REQUIRED WORK
Copy the lines exactly. Begin at the first line of the data and stop after the line with "through this strategy.".

STUDY MATERIAL
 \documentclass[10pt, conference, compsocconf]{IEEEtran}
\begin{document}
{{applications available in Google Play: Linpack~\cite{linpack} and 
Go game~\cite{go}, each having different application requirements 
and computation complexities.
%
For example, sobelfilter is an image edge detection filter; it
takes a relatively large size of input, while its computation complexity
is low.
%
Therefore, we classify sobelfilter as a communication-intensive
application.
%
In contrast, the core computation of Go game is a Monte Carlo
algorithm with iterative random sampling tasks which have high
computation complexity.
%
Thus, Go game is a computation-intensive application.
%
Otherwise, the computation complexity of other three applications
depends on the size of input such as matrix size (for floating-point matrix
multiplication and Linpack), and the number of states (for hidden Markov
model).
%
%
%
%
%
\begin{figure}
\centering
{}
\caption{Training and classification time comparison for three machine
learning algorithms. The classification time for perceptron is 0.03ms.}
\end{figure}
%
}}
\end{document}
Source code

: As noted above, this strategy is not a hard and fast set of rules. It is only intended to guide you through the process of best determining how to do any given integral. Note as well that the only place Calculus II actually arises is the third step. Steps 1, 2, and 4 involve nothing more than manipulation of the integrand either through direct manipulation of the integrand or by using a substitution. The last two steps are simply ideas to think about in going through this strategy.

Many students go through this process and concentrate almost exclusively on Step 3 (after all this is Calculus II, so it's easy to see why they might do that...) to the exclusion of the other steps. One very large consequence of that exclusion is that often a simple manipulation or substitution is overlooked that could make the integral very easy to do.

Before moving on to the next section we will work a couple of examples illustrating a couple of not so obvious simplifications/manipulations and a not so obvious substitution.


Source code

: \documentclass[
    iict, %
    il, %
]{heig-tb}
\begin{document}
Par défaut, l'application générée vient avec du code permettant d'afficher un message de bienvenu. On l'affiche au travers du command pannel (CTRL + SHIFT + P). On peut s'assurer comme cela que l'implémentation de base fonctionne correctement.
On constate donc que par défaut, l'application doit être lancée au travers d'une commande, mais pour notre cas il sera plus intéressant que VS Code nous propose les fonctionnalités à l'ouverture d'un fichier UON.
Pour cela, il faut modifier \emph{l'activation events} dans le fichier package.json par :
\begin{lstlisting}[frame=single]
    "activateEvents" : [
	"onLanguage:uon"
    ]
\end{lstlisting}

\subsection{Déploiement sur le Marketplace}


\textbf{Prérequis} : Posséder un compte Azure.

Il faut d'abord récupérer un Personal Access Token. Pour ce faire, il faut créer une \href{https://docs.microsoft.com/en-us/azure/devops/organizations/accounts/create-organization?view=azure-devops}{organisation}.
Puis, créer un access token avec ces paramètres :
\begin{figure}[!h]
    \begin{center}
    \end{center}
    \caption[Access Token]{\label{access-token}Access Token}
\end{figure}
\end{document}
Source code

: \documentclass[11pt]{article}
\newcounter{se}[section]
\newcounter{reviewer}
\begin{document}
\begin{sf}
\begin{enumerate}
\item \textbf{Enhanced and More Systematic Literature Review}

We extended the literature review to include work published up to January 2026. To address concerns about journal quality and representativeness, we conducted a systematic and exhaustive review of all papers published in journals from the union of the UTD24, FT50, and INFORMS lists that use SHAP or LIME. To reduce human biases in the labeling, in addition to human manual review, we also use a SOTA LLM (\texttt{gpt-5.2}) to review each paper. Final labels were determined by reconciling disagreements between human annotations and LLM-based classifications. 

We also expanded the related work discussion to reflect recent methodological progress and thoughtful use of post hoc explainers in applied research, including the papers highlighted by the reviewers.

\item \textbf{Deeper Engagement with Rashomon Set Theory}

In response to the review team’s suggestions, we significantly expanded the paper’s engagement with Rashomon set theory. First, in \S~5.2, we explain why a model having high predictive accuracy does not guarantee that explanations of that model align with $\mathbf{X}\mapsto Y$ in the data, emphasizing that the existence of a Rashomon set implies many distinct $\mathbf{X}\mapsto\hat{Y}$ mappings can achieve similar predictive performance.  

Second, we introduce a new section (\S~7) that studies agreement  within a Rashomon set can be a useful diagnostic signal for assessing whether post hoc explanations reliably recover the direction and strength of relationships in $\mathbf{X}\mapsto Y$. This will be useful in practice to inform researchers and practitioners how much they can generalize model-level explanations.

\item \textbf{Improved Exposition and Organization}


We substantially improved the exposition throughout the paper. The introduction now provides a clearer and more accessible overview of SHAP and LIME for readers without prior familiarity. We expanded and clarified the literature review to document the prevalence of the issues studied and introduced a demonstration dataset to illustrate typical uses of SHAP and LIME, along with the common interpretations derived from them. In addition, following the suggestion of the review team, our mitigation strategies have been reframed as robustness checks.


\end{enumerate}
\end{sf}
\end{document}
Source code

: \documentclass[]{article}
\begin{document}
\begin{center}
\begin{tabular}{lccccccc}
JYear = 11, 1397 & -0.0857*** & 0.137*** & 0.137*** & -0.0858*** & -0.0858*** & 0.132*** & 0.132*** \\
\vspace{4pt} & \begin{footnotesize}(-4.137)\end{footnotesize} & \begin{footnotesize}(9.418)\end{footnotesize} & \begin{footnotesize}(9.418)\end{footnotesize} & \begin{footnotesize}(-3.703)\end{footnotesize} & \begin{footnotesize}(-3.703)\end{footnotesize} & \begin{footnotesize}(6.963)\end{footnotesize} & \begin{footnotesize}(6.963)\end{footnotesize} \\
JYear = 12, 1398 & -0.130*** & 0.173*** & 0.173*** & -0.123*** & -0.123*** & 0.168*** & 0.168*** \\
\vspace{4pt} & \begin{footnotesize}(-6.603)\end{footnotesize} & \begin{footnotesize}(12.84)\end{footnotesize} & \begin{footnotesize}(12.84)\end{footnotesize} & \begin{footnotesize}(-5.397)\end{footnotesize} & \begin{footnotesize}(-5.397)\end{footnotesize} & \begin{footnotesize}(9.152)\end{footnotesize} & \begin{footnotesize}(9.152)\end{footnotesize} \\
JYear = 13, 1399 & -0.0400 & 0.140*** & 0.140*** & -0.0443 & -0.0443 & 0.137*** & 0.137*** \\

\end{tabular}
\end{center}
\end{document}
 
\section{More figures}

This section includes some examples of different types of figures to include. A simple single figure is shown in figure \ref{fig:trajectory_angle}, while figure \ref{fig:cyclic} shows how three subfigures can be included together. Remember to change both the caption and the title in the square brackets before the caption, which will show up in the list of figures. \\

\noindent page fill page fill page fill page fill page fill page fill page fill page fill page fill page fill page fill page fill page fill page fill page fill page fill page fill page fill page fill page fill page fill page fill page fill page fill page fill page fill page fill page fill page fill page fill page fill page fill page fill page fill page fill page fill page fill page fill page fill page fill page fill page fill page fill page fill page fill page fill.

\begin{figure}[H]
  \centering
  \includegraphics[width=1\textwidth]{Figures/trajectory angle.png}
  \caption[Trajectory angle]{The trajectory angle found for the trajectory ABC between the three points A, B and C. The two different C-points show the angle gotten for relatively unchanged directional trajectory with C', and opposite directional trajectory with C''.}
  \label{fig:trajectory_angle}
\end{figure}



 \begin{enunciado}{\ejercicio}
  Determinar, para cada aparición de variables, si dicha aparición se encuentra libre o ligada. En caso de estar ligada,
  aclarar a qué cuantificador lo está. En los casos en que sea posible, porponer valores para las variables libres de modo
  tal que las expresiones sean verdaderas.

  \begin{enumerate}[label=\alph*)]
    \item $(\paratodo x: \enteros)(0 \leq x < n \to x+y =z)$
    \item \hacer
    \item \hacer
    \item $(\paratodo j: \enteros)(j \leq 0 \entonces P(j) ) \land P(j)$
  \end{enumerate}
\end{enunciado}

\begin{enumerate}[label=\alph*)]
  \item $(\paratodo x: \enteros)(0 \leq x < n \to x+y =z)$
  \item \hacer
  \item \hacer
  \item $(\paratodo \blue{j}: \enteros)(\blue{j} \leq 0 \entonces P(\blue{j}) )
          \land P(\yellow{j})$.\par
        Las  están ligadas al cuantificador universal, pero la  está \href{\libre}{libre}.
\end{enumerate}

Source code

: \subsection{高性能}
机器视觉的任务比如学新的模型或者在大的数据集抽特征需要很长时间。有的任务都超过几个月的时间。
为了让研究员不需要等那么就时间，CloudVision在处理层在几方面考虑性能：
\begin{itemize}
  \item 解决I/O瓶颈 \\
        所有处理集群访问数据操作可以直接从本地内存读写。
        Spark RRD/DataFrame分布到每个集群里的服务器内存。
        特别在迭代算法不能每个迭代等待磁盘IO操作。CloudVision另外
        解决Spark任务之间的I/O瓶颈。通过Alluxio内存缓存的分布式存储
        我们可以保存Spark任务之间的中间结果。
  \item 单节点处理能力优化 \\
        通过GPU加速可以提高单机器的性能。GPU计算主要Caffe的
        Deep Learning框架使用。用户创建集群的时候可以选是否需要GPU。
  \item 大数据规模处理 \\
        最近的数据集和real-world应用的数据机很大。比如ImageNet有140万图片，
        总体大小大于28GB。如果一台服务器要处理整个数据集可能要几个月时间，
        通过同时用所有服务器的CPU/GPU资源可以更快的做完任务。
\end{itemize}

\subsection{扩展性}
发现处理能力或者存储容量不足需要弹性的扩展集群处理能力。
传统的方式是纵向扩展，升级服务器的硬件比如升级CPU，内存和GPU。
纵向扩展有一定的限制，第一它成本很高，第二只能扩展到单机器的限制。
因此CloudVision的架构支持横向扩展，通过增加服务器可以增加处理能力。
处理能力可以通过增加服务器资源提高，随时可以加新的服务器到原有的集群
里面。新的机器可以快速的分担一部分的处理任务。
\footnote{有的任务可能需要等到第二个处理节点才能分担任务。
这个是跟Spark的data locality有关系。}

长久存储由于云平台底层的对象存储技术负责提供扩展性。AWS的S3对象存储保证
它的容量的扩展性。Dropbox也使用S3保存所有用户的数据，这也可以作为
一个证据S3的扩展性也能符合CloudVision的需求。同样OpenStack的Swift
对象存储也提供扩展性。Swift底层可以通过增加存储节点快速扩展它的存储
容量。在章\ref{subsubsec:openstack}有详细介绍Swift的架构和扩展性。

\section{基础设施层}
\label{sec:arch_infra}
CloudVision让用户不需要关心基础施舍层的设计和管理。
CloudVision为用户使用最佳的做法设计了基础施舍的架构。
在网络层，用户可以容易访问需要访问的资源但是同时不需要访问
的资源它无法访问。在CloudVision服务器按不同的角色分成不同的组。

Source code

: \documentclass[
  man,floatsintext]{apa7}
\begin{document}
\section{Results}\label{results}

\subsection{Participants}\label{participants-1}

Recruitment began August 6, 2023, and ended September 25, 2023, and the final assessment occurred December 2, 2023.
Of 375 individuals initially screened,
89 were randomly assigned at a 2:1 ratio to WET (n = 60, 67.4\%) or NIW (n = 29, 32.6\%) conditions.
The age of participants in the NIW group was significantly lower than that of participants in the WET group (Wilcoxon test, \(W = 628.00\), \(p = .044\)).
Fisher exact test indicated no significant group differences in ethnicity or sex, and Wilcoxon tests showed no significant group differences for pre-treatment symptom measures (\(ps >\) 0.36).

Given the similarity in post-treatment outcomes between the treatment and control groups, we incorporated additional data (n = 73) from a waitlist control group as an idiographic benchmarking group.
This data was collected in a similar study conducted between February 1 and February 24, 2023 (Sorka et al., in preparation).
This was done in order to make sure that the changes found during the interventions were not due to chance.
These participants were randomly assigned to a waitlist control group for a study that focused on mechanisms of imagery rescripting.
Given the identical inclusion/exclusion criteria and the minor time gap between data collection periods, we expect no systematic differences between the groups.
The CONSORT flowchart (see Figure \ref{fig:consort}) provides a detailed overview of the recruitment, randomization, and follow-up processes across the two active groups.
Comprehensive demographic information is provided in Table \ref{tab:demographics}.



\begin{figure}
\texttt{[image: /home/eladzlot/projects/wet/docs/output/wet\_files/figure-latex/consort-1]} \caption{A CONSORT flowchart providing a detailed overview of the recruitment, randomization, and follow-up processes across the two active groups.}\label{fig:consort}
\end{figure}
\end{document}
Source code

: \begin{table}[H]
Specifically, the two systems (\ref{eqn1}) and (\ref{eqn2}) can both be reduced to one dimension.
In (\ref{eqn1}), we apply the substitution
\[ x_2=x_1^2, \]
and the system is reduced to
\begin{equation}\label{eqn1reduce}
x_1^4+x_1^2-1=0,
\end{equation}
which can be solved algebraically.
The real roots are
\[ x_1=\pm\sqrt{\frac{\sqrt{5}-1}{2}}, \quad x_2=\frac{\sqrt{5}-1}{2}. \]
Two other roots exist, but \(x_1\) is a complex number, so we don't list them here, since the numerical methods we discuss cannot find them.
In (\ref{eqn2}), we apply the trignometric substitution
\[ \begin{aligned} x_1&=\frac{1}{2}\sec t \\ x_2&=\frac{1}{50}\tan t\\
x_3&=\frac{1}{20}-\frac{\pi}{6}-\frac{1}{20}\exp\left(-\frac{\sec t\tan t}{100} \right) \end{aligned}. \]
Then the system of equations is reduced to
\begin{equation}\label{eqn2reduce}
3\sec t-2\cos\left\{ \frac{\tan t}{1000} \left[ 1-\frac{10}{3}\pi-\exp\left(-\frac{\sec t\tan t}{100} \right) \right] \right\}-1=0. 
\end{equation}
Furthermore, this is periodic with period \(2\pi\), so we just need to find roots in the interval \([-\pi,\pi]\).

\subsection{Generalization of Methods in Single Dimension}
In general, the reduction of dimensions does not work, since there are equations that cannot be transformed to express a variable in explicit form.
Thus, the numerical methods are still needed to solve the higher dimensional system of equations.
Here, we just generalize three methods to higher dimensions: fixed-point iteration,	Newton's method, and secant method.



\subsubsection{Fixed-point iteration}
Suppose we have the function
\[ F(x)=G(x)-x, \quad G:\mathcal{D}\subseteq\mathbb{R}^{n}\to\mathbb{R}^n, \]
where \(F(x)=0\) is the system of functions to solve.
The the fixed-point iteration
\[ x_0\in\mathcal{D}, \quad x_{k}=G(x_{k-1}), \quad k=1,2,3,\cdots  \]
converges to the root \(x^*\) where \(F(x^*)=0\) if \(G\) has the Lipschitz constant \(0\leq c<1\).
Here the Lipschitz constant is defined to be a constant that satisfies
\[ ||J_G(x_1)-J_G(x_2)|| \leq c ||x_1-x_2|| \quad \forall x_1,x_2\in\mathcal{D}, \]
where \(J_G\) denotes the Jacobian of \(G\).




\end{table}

TASK RESULT
 \documentclass[10pt, conference, compsocconf]{IEEEtran}
\begin{document}
{{applications available in Google Play: Linpack~\cite{linpack} and 
Go game~\cite{go}, each having different application requirements 
and computation complexities.
%
For example, sobelfilter is an image edge detection filter; it
takes a relatively large size of input, while its computation complexity
is low.
%
Therefore, we classify sobelfilter as a communication-intensive
application.
%
In contrast, the core computation of Go game is a Monte Carlo
algorithm with iterative random sampling tasks which have high
computation complexity.
%
Thus, Go game is a computation-intensive application.
%
Otherwise, the computation complexity of other three applications
depends on the size of input such as matrix size (for floating-point matrix
multiplication and Linpack), and the number of states (for hidden Markov
model).
%
%
%
%
%
\begin{figure}
\centering
{}
\caption{Training and classification time comparison for three machine
learning algorithms. The classification time for perceptron is 0.03ms.}
\end{figure}
%
}}
\end{document}
Source code

: As noted above, this strategy is not a hard and fast set of rules. It is only intended to guide you through the process of best determining how to do any given integral. Note as well that the only place Calculus II actually arises is the third step. Steps 1, 2, and 4 involve nothing more than manipulation of the integrand either through direct manipulation of the integrand or by using a substitution. The last two steps are simply ideas to think about in going through this strategy.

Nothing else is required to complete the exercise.